Instructions for the task :: The answer must be every line from the entries below that includes "package".

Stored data
━━━━━━━━━━

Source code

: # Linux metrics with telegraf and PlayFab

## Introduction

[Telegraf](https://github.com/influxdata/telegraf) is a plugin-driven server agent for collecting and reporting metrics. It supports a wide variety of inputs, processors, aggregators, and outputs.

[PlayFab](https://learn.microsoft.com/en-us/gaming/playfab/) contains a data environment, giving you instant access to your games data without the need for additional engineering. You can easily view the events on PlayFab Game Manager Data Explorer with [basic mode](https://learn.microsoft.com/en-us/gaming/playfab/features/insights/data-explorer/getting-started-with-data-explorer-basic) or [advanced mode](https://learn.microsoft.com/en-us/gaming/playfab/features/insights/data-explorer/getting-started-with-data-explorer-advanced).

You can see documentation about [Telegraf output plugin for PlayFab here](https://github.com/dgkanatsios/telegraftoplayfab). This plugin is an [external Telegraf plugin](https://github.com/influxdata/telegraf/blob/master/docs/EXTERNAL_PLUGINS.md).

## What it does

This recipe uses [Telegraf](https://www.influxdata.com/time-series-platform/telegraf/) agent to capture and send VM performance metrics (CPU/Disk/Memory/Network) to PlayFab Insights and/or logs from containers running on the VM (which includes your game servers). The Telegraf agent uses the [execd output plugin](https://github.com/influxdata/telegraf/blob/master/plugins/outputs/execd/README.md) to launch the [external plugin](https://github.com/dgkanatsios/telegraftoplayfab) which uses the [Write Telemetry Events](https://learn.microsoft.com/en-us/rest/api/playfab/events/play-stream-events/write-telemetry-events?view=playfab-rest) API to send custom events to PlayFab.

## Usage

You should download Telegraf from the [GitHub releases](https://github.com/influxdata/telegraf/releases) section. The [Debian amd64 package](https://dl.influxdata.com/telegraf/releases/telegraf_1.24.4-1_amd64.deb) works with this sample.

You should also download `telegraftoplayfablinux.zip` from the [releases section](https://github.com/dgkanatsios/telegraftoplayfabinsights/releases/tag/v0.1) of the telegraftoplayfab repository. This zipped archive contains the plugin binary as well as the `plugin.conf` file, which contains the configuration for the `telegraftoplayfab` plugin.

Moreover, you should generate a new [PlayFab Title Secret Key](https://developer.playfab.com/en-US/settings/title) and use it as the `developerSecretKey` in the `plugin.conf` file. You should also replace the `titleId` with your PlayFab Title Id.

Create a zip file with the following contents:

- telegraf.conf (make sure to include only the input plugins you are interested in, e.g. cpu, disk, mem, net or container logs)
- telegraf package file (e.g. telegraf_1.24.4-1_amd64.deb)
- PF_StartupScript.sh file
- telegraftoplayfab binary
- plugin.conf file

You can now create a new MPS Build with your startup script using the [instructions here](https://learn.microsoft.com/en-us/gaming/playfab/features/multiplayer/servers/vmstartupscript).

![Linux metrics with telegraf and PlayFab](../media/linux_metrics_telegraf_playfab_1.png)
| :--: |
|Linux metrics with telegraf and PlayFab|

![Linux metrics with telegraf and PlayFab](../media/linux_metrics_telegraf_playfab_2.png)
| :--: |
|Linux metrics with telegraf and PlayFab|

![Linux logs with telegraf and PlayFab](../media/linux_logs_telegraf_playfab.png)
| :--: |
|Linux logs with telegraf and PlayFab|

━━━━━━━━━━

Expected answer ::
You should download Telegraf from the [GitHub releases](https://github.com/influxdata/telegraf/releases) section. The [Debian amd64 package](https://dl.influxdata.com/telegraf/releases/telegraf_1.24.4-1_amd64.deb) works with this sample.
- telegraf package file (e.g. telegraf_1.24.4-1_amd64.deb)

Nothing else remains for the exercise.